On 18 September 2020, the French High Health Authority (HAS) issued a press release announcing that it had approved the use of virological tests (RT-PCR) on saliva samples. The advantage of these tests is that they make sampling easier, reduce the risk of contamination for healthcare personnel and are less unpleasant for patients (notably children, elderly people and people with psychiatric disorders). The saliva collection is carried out by simply spitting or by pipetting the saliva. It can be carried out by self-collection or supervised by a healthcare professional.
Available data shows that tests on saliva samples are somewhat less sensitive than on nasopharyngeal swabs for detecting the virus in symptomatic individuals.

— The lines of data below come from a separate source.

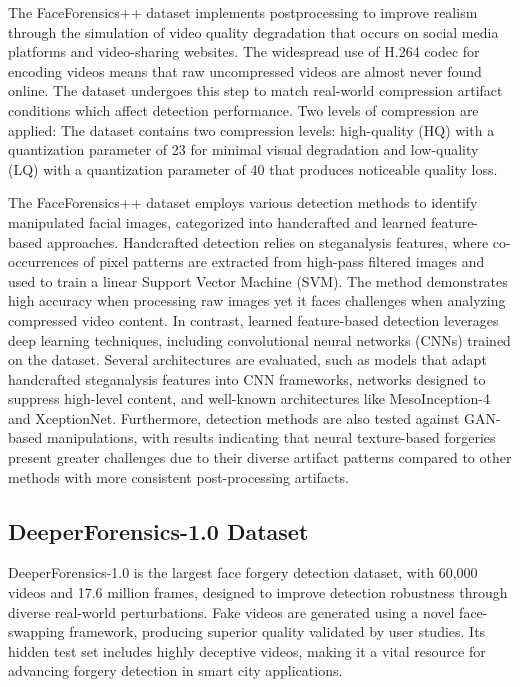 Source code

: \documentclass{article} %
\begin{document}
The FaceForensics++ dataset implements postprocessing to improve realism through the simulation of video quality degradation that occurs on social media platforms and video-sharing websites. The widespread use of H.264 codec for encoding videos means that raw uncompressed videos are almost never found online. The dataset undergoes this step to match real-world compression artifact conditions which affect detection performance. Two levels of compression are applied: The dataset contains two compression levels: high-quality (HQ) with a quantization parameter of 23 for minimal visual degradation and low-quality (LQ) with a quantization parameter of 40 that produces noticeable quality loss.

The FaceForensics++ dataset employs various detection methods to identify manipulated facial images, categorized into handcrafted and learned feature-based approaches. Handcrafted detection relies on steganalysis features, where co-occurrences of pixel patterns are extracted from high-pass filtered images and used to train a linear Support Vector Machine (SVM)\cite{Fridrich2012}. The method demonstrates high accuracy when processing raw images yet it faces challenges when analyzing compressed video content. In contrast, learned feature-based detection leverages deep learning techniques, including convolutional neural networks (CNNs) trained on the dataset. Several architectures are evaluated, such as models that adapt handcrafted steganalysis features into CNN frameworks, networks designed to suppress high-level content, and well-known architectures like MesoInception-4\cite{Afchar2018} and XceptionNet\cite{Chollet2017}. Furthermore, detection methods are also tested against GAN-based manipulations, with results indicating that neural texture-based forgeries present greater challenges due to their diverse artifact patterns compared to other methods with more consistent post-processing artifacts.

\subsection{DeeperForensics-1.0 Dataset}

DeeperForensics-1.0 is the largest face forgery detection dataset, with 60,000 videos and 17.6 million frames, designed to improve detection robustness through diverse real-world perturbations. Fake videos are generated using a novel face-swapping framework, producing superior quality validated by user studies. Its hidden test set includes highly deceptive videos, making it a vital resource for advancing forgery detection in smart city applications\cite{jiang2020deeperforensics}. 
\end{document}
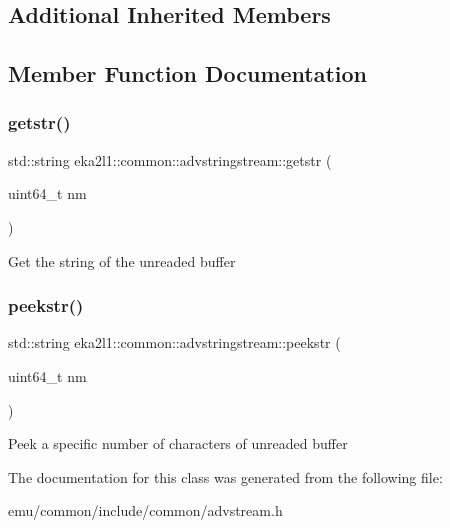 \subsection*{Additional Inherited Members}


\subsection{Member Function Documentation}
\mbox{\label{classeka2l1_1_1common_1_1advstringstream_af07742f27d9343fb4c88946a4e408727}} 
\subsubsection{\texorpdfstring{getstr()}{getstr()}}
{\footnotesize\ttfamily std\+::string eka2l1\+::common\+::advstringstream\+::getstr (\begin{DoxyParamCaption}\item[{uint64\+\_\+t}]{nm }\end{DoxyParamCaption})\hspace{0.3cm}{\ttfamily [inline]}}

Get the string of the unreaded buffer \mbox{\label{classeka2l1_1_1common_1_1advstringstream_a95581d4a188ebfcb50df49d43a62d650}} 
\subsubsection{\texorpdfstring{peekstr()}{peekstr()}}
{\footnotesize\ttfamily std\+::string eka2l1\+::common\+::advstringstream\+::peekstr (\begin{DoxyParamCaption}\item[{uint64\+\_\+t}]{nm }\end{DoxyParamCaption})\hspace{0.3cm}{\ttfamily [inline]}}

Peek a specific number of characters of unreaded buffer 

The documentation for this class was generated from the following file\+:\begin{DoxyCompactItemize}
\item 
emu/common/include/common/advstream.\+h\end{DoxyCompactItemize}
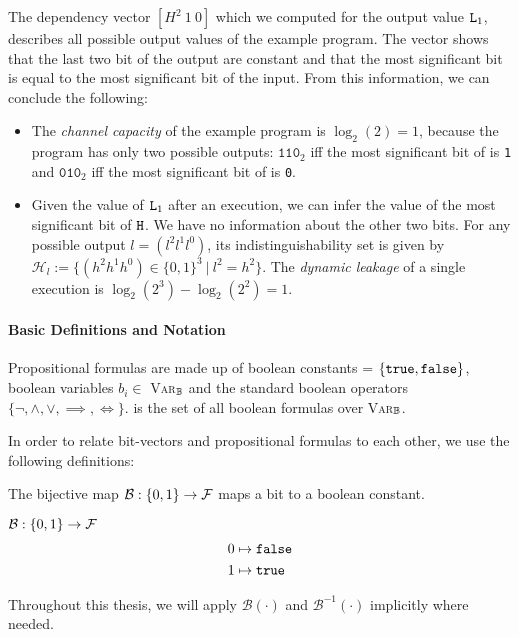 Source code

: The dependency vector $[H^2 \: 1 \: 0]$ which we computed for the output value $\mathtt{L}_1$, describes all possible output values of the example program. The vector shows that the last two bit of the output are constant and that the most significant bit is equal to the most significant bit of the input. From this information, we can conclude the following:
\begin{itemize}
    \item The \emph{channel capacity} of the example program is $\log_2(2) = 1$, because the program has only two possible outputs: $\mathtt{110}_2$ iff the most significant bit of \In is \texttt{1} and $\mathtt{010}_2$ iff the most significant bit of \In is \texttt{0}.
    \item Given the value of $\mathtt{L}_1$ after an execution, we can infer the value of the most significant bit of $\mathtt{H}$. We have no information about the other two bits. For any possible output $l = (l^2 l^1 l^0)$, its indistinguishability set is given by $\mathcal{H}_l := \{ (h^2 h^1 h^0) \in \{0, 1\}^3 \: | \: l^2 = h^2\}$. The \emph{dynamic leakage} of a single execution is $\log_2(2^3) - \log_2(2^2) = 1$.
\end{itemize}

\paragraph{Basic Definitions and Notation}
Propositional formulas are made up of boolean constants \bool \: = $\{ \mathtt{true}, \mathtt{false} \}$, boolean variables $b_i \in $ \textsc{Var}$_{\mathbb{B}}$ and the standard boolean operators $\{ \lnot, \land, \lor, \implies, \iff \}$. \: \bform{} is the set of all boolean formulas over \textsc{Var}$_{\mathbb{B}}$.

In order to relate bit-vectors and propositional formulas to each other, we use the following definitions:

\begin{definition}\label{def:b}
The bijective map $\mathcal{B}: \{0, 1\} \to  \mathcal{F}$ maps a bit to a boolean constant.
    \begin{center}
    $\mathcal{B}: \{0, 1\} \to \mathcal{F}$
    \begin{align*}
        0 &\mapsto \mathtt{false}\\
        1 &\mapsto \mathtt{true}
    \end{align*}
    \end{center}
Throughout this thesis, we will apply $\mathcal{B}(\cdot)$ and $\mathcal{B}^{-1}(\cdot)$ implicitly where needed.
\end{definition}

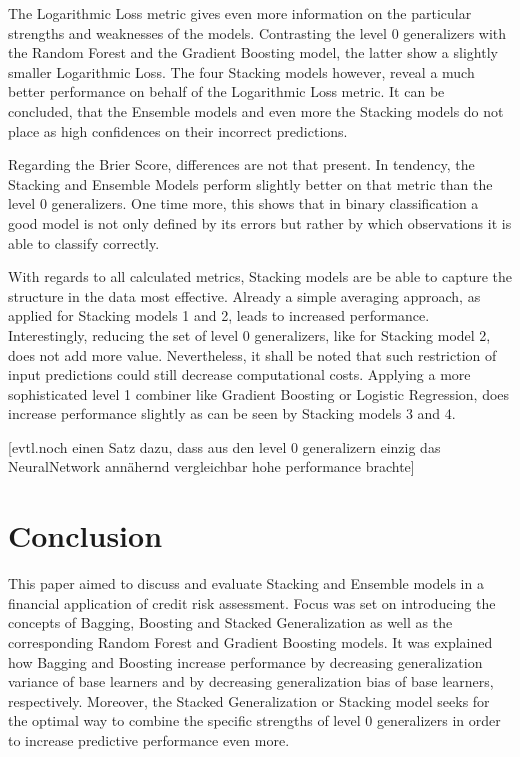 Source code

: \documentclass[12pt]{article}
\begin{document}
The Logarithmic Loss metric gives even more information on the particular strengths and weaknesses of the models. Contrasting the level 0 generalizers with the Random Forest and the Gradient Boosting model, the latter show a slightly smaller Logarithmic Loss. The four Stacking models however, reveal a much better performance on behalf of the Logarithmic Loss metric. It can be concluded, that the Ensemble models and even more the Stacking models do not place as high confidences on their incorrect predictions. 

Regarding the Brier Score, differences are not that present. In tendency, the Stacking and Ensemble Models perform slightly better on that metric than the level 0 generalizers. One time more, this shows that in binary classification a good model is not only defined by its errors but rather by which observations it is able to classify correctly.

With regards to all calculated metrics, Stacking models are be able to capture the structure in the data most effective. Already a simple averaging approach, as applied for Stacking models 1 and 2, leads to increased performance. Interestingly, reducing the set of level 0 generalizers, like for Stacking model 2, does not add more value. Nevertheless, it shall be noted that such restriction of input predictions could still decrease computational costs. Applying a more sophisticated level 1 combiner like Gradient Boosting or Logistic Regression, does increase performance slightly as can be seen by Stacking models 3 and 4.

[evtl.noch einen Satz dazu, dass aus den level 0 generalizern einzig das NeuralNetwork annähernd vergleichbar hohe performance brachte]








\section{Conclusion}
This paper aimed to discuss and evaluate Stacking and Ensemble models in a financial application of credit risk assessment. Focus was set on introducing the concepts of Bagging, Boosting and Stacked Generalization as well as the corresponding Random Forest and Gradient Boosting models. It was explained how Bagging and Boosting increase performance by decreasing generalization variance of base learners and by decreasing generalization bias of base learners, respectively. Moreover, the Stacked Generalization or Stacking model seeks for the optimal way to combine the specific strengths of level 0 generalizers in order to increase predictive performance even more.
\end{document}
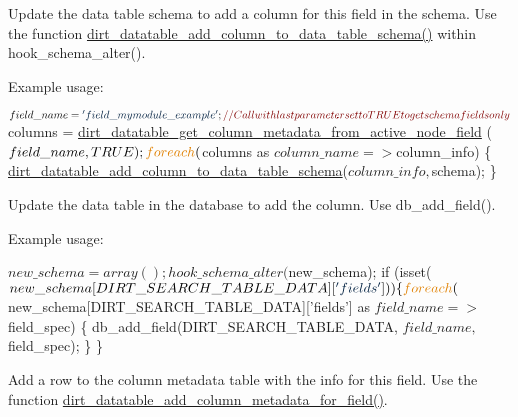 \begin{DoxyEnumerate}
\item Update the data table schema to add a column for this field in the schema. Use the function \mbox{\hyperlink{dirt__datatable_8module_ae8c7077a1381e164963200b5cd0e7a1c}{dirt\+\_\+datatable\+\_\+add\+\_\+column\+\_\+to\+\_\+data\+\_\+table\+\_\+schema()}} within hook\+\_\+schema\+\_\+alter().
\end{DoxyEnumerate}

Example usage\+:


\begin{DoxyCode}
$field\_name = \textcolor{stringliteral}{'field\_mymodule\_example'};
\textcolor{comment}{// Call with last parameter set to TRUE to get schema fields only}
$columns = \mbox{\hyperlink{dirt__datatable_8module_a76e7c95dbdc9c29ce2108bb34ae64604}{dirt\_datatable\_get\_column\_metadata\_from\_active\_node\_field}}
      ($field\_name, TRUE);
\textcolor{keywordflow}{foreach}($columns as $column\_name => $column\_info) \{
  \mbox{\hyperlink{dirt__datatable_8module_ae8c7077a1381e164963200b5cd0e7a1c}{dirt\_datatable\_add\_column\_to\_data\_table\_schema}}($column\_info
      , $schema);
\}
\end{DoxyCode}



\begin{DoxyEnumerate}
\item Update the data table in the database to add the column. Use db\+\_\+add\+\_\+field().
\end{DoxyEnumerate}

Example usage\+:


\begin{DoxyCode}
$new\_schema = array();
hook\_schema\_alter($new\_schema);
\textcolor{keywordflow}{if} (isset($new\_schema[DIRT\_SEARCH\_TABLE\_DATA][\textcolor{stringliteral}{'fields'}])) \{
  \textcolor{keywordflow}{foreach}($new\_schema[DIRT\_SEARCH\_TABLE\_DATA][\textcolor{stringliteral}{'fields'}] as $field\_name => $field\_spec) \{
    db\_add\_field(DIRT\_SEARCH\_TABLE\_DATA, $field\_name, $field\_spec);
  \}
\}
\end{DoxyCode}



\begin{DoxyEnumerate}
\item Add a row to the column metadata table with the info for this field. Use the function \mbox{\hyperlink{dirt__datatable_8module_a7a6ec0b5a56373d83bab71bb860c9203}{dirt\+\_\+datatable\+\_\+add\+\_\+column\+\_\+metadata\+\_\+for\+\_\+field()}}.
\end{DoxyEnumerate}

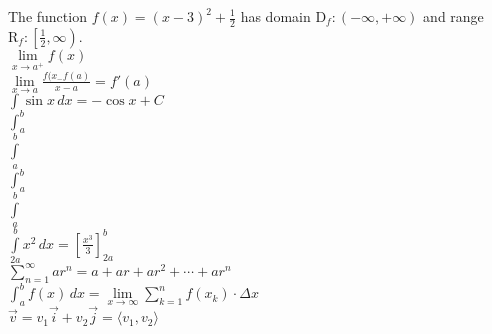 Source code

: \documentclass[12pt]{article}
\begin{document}
The function $f(x)=(x-3)^2 +\frac{1}{2}$ has domain $\mathrm{D}_f:(-\infty,+\infty)$ and range $\mathrm{R}_f:\left[ \frac{1}{2},\infty \right)$. \\

$\lim \limits_{x\to a^+}f(x)$ \\
$\displaystyle{\lim \limits_{x \to a}\frac{f(x_-f(a)}{x-a}=f'(a)}$\\

$\displaystyle{\int \sin x \,dx=-\cos x+C}$\\

$\int_a^b$\\
$\int \limits_a^b$\\
$\displaystyle{\int_a^b}$\\
$\displaystyle{\int \limits_a^b}$\\
$\displaystyle{\int \limits_{2a}^{b}x^2 \,dx=\left[       \frac{x^3}{3}       \right]_{2a}^{b}}$\\

$\displaystyle{\sum \limits_{n=1}^{\infty}ar^n=a+ar+ar^2+\cdots+ar^n}$\\

$\displaystyle{\int_a^b f(x) \,dx=\lim\limits_{x \to \infty} \sum \limits_{k=1}^n f(x_k) \cdot \Delta x}$\\

$\vec{v}=v_1 \vec{i} + v_2 \vec{j}= \langle v_1, v_2 \rangle$
\end{document}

However, given their greater acceptability by patients, the HAS is in favour of their use and reimbursement as explained in Opinion no 2020.047/AC/SEAP, with preference being given to symptomatic people for whom nasopharyngeal sampling is difficult or impossible. The HAS does not recommend using salivary tests for asymptomatic people, as the results can be very unreliable.
The HAS points out that there is a risk that carrying out a greater number of tests, given the greater acceptability of the saliva sample tests, may worsen the bottleneck in the analytical phase (RT-PCR stage). If this is the case, the increase in the time taken to report the results would have a negative organisational impact despite the increase in the number of tests carried out.
The HAS’s position may be reviewed or clarified, in particular in the light of the following considerations:
- The final results of the COVISAL or other data from clinical studies with the same level of evidence as COVISAL (including the SALMICOV study currently underway that is being promoted by the Army Health Service).
- The diagnostic performance of antigenic tests.
HAS’s opinion on the detection of the viral genome by RT-PCR on saliva samples will soon be supplemented by other opinions on the use of antigenic tests for symptomatic patients, on oropharyngeal samples and on the overall diagnosis and screening strategy.